DataFrame#
The DataFrame class is the primary data structure in Polars-PHP. It represents a two-dimensional, size-mutable, potentially heterogeneous tabular data structure with labeled columns.
Constructor#
Create a new DataFrame from a PHP array.
- param array $data:
Associative array where keys are column names and values are arrays of column data
- param bool $byKeys:
Whether to parse data by keys (default: true)

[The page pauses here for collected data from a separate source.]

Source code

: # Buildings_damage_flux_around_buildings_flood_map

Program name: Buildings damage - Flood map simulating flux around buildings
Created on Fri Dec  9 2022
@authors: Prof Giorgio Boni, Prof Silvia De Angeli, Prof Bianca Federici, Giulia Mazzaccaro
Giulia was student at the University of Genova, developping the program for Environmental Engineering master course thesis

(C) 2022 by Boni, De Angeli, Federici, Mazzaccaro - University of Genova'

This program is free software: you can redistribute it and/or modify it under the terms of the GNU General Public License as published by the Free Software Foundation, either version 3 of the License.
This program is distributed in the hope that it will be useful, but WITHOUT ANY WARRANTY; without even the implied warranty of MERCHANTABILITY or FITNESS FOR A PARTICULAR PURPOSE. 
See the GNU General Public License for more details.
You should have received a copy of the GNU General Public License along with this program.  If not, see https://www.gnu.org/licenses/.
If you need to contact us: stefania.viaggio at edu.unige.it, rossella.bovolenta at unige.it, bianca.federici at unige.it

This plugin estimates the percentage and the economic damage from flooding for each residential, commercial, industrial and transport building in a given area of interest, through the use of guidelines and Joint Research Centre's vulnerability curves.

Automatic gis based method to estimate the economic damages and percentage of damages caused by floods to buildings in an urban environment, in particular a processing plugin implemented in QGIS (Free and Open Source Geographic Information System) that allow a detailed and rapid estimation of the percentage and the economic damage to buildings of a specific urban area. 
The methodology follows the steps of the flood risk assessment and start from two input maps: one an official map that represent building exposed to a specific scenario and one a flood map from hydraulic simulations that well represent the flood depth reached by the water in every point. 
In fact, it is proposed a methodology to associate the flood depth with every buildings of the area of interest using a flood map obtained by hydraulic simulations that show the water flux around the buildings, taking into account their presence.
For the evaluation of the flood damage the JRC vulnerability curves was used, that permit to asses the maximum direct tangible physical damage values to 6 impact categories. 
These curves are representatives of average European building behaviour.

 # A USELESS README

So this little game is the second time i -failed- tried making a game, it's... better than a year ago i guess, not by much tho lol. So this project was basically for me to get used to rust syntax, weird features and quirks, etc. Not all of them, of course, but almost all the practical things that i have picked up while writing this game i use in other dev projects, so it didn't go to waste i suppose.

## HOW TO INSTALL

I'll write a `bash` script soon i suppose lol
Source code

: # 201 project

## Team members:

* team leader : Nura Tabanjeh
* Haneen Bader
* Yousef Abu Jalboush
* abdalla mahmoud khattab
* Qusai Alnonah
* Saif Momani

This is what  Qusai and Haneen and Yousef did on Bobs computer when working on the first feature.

- raises Polars\Exception:
If data cannot be converted to DataFrame
Example:
$df = new DataFrame([
'name' => ['Alice', 'Bob', 'Charlie'],
'age' => [25, 30, 35],
'city' => ['NYC', 'LA', 'Chicago']
]);
Static Methods#
readCsv#
Read a DataFrame from a CSV file.
- param string $path:
Path to the CSV file
- param bool $hasHeader:
Whether the first row contains column headers (default: true)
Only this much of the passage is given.